If MasterCard begins allowing merchants to be issuers—say, Target or Federated Department Stores—they’d not only be cutting banks out of the payments processing equation, but also be delivering a potentially lethal blow to the interchange class-action lawsuits now gathering steam in the courtroom of Judge John Gleeson, who will be hearing them in the U.S. District Court for the Eastern District of New York.

After all, a large merchant issuing its own cards would in effect be paying interchange to itself, instead of to its bank, a shift with dire implications for issuing banks which have been making so much money from interchange. It would also be unreasonable to expect MasterCard to throw any merchant such a plum, if that merchant remains party to one of the suits before Judge Gleeson.

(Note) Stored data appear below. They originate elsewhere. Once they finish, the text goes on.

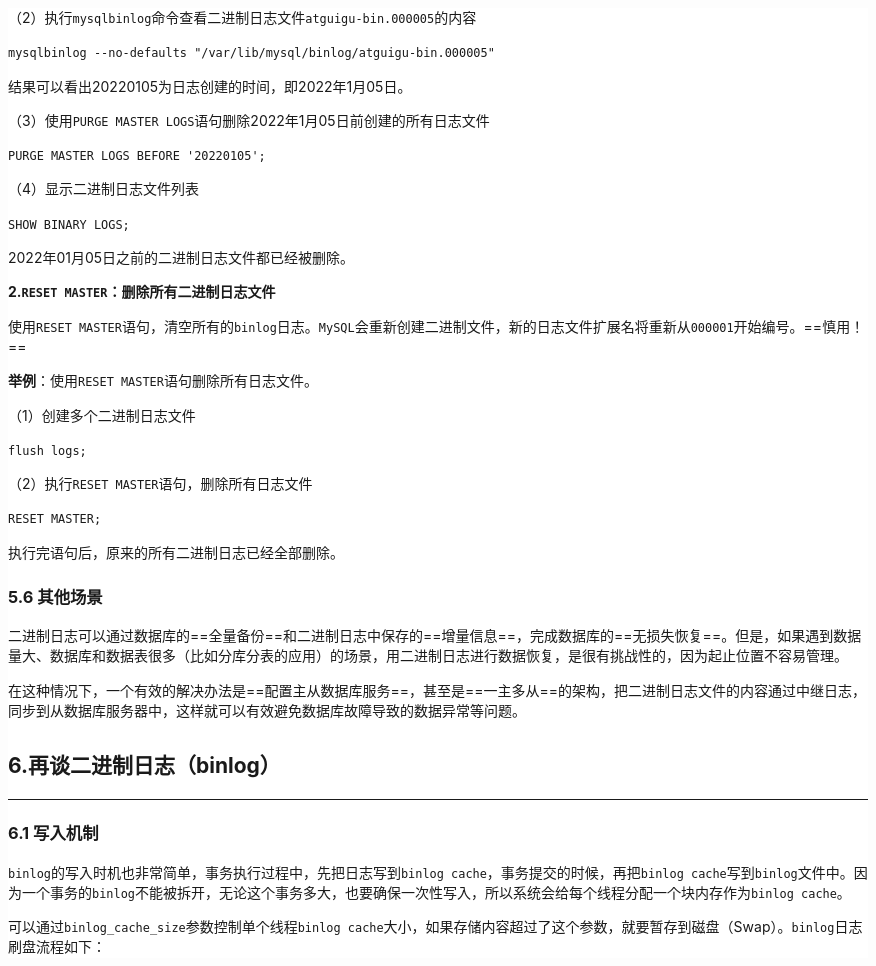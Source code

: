 （2）执行`mysqlbinlog`命令查看二进制日志文件`atguigu-bin.000005`的内容

```shell
mysqlbinlog --no-defaults "/var/lib/mysql/binlog/atguigu-bin.000005"
```

结果可以看出20220105为日志创建的时间，即2022年1月05日。

（3）使用`PURGE MASTER LOGS`语句删除2022年1月05日前创建的所有日志文件

```mysql
PURGE MASTER LOGS BEFORE '20220105';
```

（4）显示二进制日志文件列表

```mysql
SHOW BINARY LOGS;
```

2022年01月05日之前的二进制日志文件都已经被删除。

**2.`RESET MASTER`：删除所有二进制日志文件**

使用`RESET MASTER`语句，清空所有的`binlog`日志。`MySQL`会重新创建二进制文件，新的日志文件扩展名将重新从`000001`开始编号。==慎用！==

**举例**：使用`RESET MASTER`语句删除所有日志文件。

（1）创建多个二进制日志文件

```mysql
flush logs;
```

（2）执行`RESET MASTER`语句，删除所有日志文件

```mysql
RESET MASTER;
```

执行完语句后，原来的所有二进制日志已经全部删除。

### 5.6 其他场景

二进制日志可以通过数据库的==全量备份==和二进制日志中保存的==增量信息==，完成数据库的==无损失恢复==。但是，如果遇到数据量大、数据库和数据表很多（比如分库分表的应用）的场景，用二进制日志进行数据恢复，是很有挑战性的，因为起止位置不容易管理。

在这种情况下，一个有效的解决办法是==配置主从数据库服务==，甚至是==一主多从==的架构，把二进制日志文件的内容通过中继日志，同步到从数据库服务器中，这样就可以有效避免数据库故障导致的数据异常等问题。

## 6.再谈二进制日志（binlog）

---

### 6.1 写入机制

`binlog`的写入时机也非常简单，事务执行过程中，先把日志写到`binlog cache`，事务提交的时候，再把`binlog cache`写到`binlog`文件中。因为一个事务的`binlog`不能被拆开，无论这个事务多大，也要确保一次性写入，所以系统会给每个线程分配一个块内存作为`binlog cache`。

可以通过`binlog_cache_size`参数控制单个线程`binlog cache`大小，如果存储内容超过了这个参数，就要暂存到磁盘（Swap）。`binlog`日志刷盘流程如下：
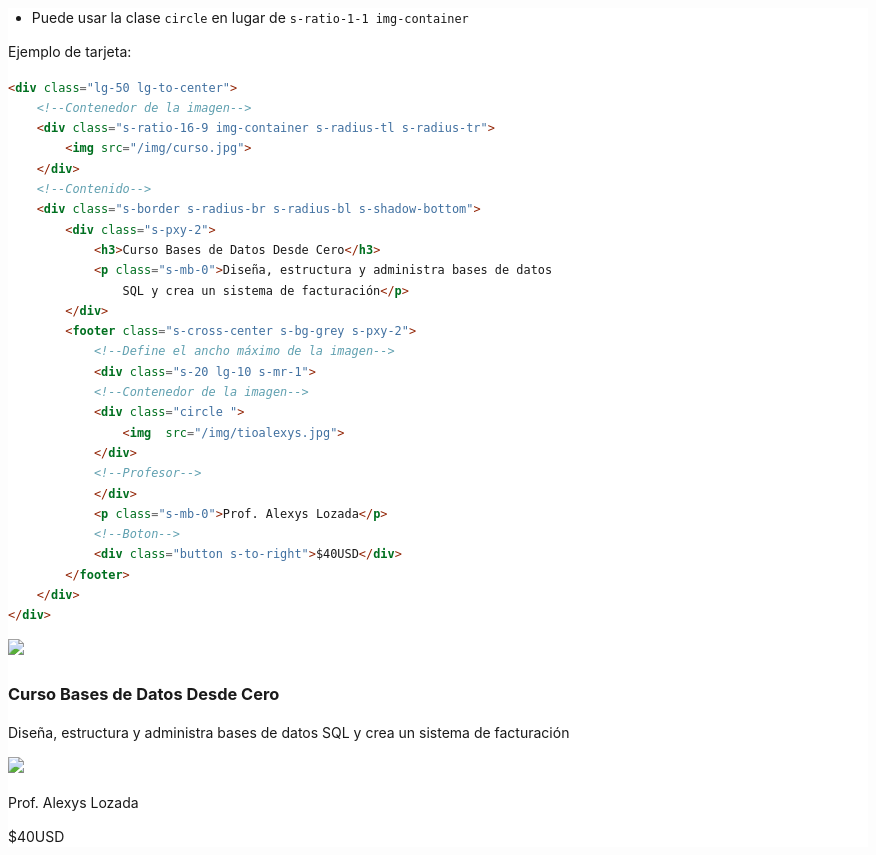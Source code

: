 * Puede usar la clase `circle` en lugar de `s-ratio-1-1 img-container`

Ejemplo de tarjeta:

```html
<div class="lg-50 lg-to-center">
    <!--Contenedor de la imagen-->
    <div class="s-ratio-16-9 img-container s-radius-tl s-radius-tr">
        <img src="/img/curso.jpg">
    </div>
    <!--Contenido-->
    <div class="s-border s-radius-br s-radius-bl s-shadow-bottom">
        <div class="s-pxy-2">
            <h3>Curso Bases de Datos Desde Cero</h3>
            <p class="s-mb-0">Diseña, estructura y administra bases de datos 
                SQL y crea un sistema de facturación</p>
        </div>
        <footer class="s-cross-center s-bg-grey s-pxy-2">
            <!--Define el ancho máximo de la imagen-->
            <div class="s-20 lg-10 s-mr-1">
            <!--Contenedor de la imagen-->
            <div class="circle ">
                <img  src="/img/tioalexys.jpg">
            </div>
            <!--Profesor-->
            </div>
            <p class="s-mb-0">Prof. Alexys Lozada</p>
            <!--Boton-->
            <div class="button s-to-right">$40USD</div>
        </footer>
    </div>
</div>
```

<div class="lg-50 lg-to-center">
    <!--Contenedor de la imagen-->
    <div class="s-ratio-16-9 img-container s-radius-tl s-radius-tr">
        <img src="https://ed.team/sites/default/files/styles/large/public/courses/images/sql.jpg?itok=ndgCTmxW">
    </div>
    <!--Contenido-->
    <div class="s-border s-radius-br s-radius-bl s-shadow-bottom">
        <div class="s-pxy-2">
            <h3>Curso Bases de Datos Desde Cero</h3>
            <p class="s-mb-0">Diseña, estructura y administra bases de datos SQL y crea un sistema de facturación</p>
        </div>
        <footer class="s-cross-center s-bg-grey s-pxy-2">
            <!--Define el ancho máximo de la imagen-->
            <div class="s-20 lg-10 s-mr-1">
            <!--Contenedor de la imagen-->
            <div class="circle ">
                <img  src="https://ed.team/sites/default/files/styles/thumbnail/public/pictures/2018-11/tioalexys.jpg?itok=7vDpJuSh">
            </div>
            <!--Profesor-->
            </div>
            <p class="s-mb-0">Prof. Alexys Lozada</p>
            <!--Boton-->
            <div class="button s-to-right">$40USD</div>
        </footer>
    </div>
</div>
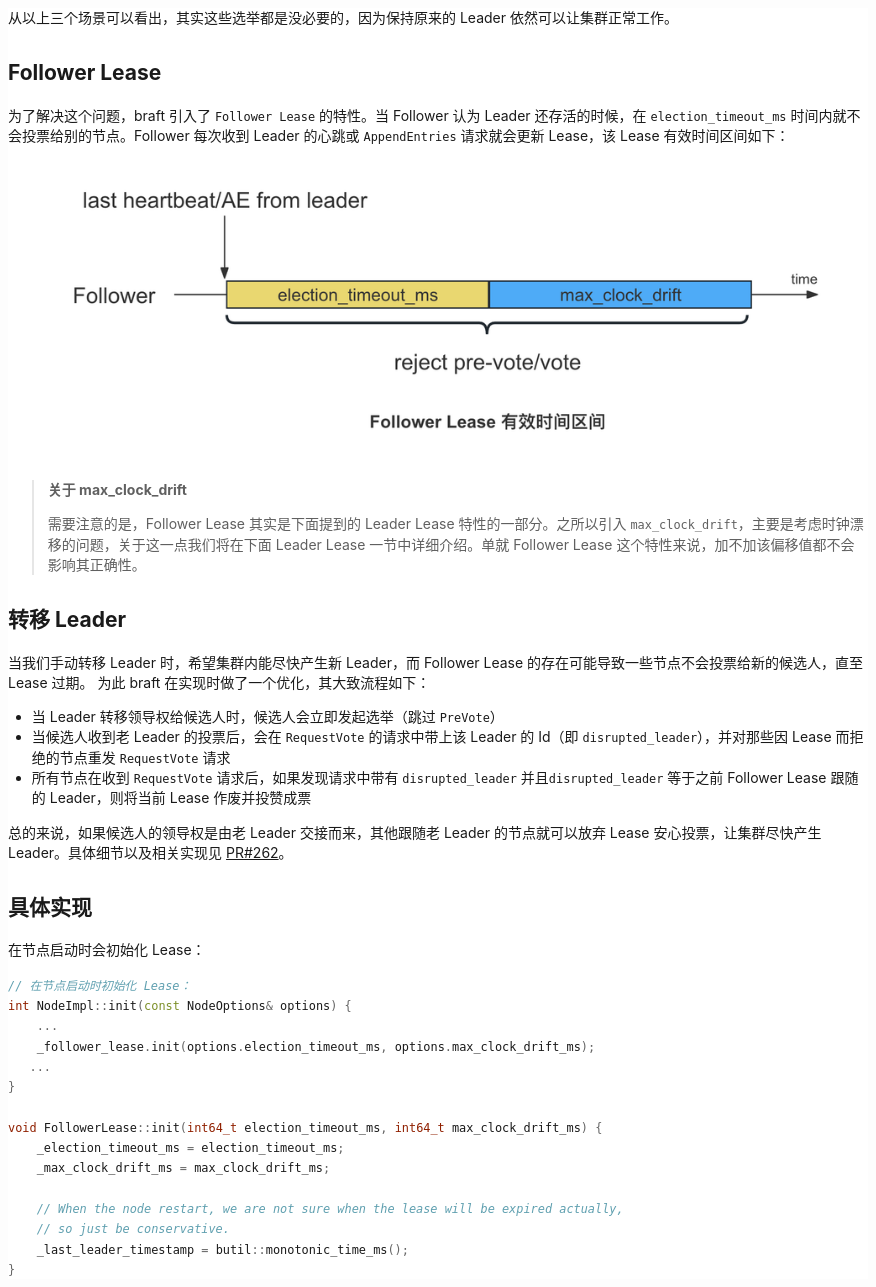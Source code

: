 从以上三个场景可以看出，其实这些选举都是没必要的，因为保持原来的 Leader 依然可以让集群正常工作。

Follower Lease
---

为了解决这个问题，braft 引入了 `Follower Lease` 的特性。当 Follower 认为 Leader 还存活的时候，在 `election_timeout_ms` 时间内就不会投票给别的节点。Follower 每次收到 Leader 的心跳或 `AppendEntries` 请求就会更新 Lease，该 Lease 有效时间区间如下：

![图 3.8  Follower Lease 有效时间区间](image/3.8.png)

> **关于 max_clock_drift**
>
> 需要注意的是，Follower Lease 其实是下面提到的 Leader Lease 特性的一部分。之所以引入 `max_clock_drift`，主要是考虑时钟漂移的问题，关于这一点我们将在下面 Leader Lease 一节中详细介绍。单就 Follower Lease 这个特性来说，加不加该偏移值都不会影响其正确性。

转移 Leader
---

当我们手动转移 Leader 时，希望集群内能尽快产生新 Leader，而 Follower Lease 的存在可能导致一些节点不会投票给新的候选人，直至 Lease 过期。 为此 braft 在实现时做了一个优化，其大致流程如下：

* 当 Leader 转移领导权给候选人时，候选人会立即发起选举（跳过 `PreVote`）
* 当候选人收到老 Leader 的投票后，会在 `RequestVote` 的请求中带上该 Leader 的 Id（即 `disrupted_leader`），并对那些因 Lease 而拒绝的节点重发 `RequestVote` 请求
* 所有节点在收到 `RequestVote` 请求后，如果发现请求中带有 `disrupted_leader` 并且`disrupted_leader` 等于之前 Follower Lease 跟随的 Leader，则将当前 Lease 作废并投赞成票

总的来说，如果候选人的领导权是由老 Leader 交接而来，其他跟随老 Leader 的节点就可以放弃 Lease 安心投票，让集群尽快产生 Leader。具体细节以及相关实现见 [PR#262](https://github.com/baidu/braft/pull/262)。

具体实现
---

在节点启动时会初始化 Lease：

```cpp
// 在节点启动时初始化 Lease：
int NodeImpl::init(const NodeOptions& options) {
    ...
    _follower_lease.init(options.election_timeout_ms, options.max_clock_drift_ms);
   ...
}

void FollowerLease::init(int64_t election_timeout_ms, int64_t max_clock_drift_ms) {
    _election_timeout_ms = election_timeout_ms;
    _max_clock_drift_ms = max_clock_drift_ms;

    // When the node restart, we are not sure when the lease will be expired actually,
    // so just be conservative.
    _last_leader_timestamp = butil::monotonic_time_ms();
}
```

In reality, a merchant becoming an issuer would only minimize its interchange costs, not eliminate them, since the merchant would still have to pay the costs of processing the payment. Also, the merchant would have to own a bank, or at least an industrial loan corporation, much as Wal-Mart hopes to do in pursuit of what it says is the same goal. But the result would reinforce the merchant’s earnings, a not inconsiderable plus in today’s investment markets. And peeling away plaintiffs by welcoming them, so to speak, into the MasterCard family, would undermine the force of the suits before Judge Gleeson.

There’s at least one big problem to Mastercard's potential strategy: Political pressures in Washington may make it impossible. The Federal Deposit Insurance Corp. is planning to hold hearings on Wal-Mart’s IDC application, and there’s bipartisan support for denying it. A precedent like that would likely scotch similar plans of other retailers, although there’s no guarantee Wal-Mart won’t be successful: As Voltaire used to say, God is on the side of the big battalions.

If this is one of the ways that MasterCard plans to reshape itself for the future, we have to tip our hats. At the very least, MasterCard knows good ideas when it sees them, and knows how to make them its own—in this case, Debitman’s idea of making retailers card issuers, and American Express’s obvious strategy of dropping defendants from its massive lawsuit against most of the issuing banks in return for their signing up as Amex issuers.

If this strategy is MasterCard’s intent, and the plan succeeds, then we can only observe that in the course of solving its own problems, it will be disrupting the corporate plans of others. But this isn’t MasterCard’s problem. And no battle plan survives contact with the enemy.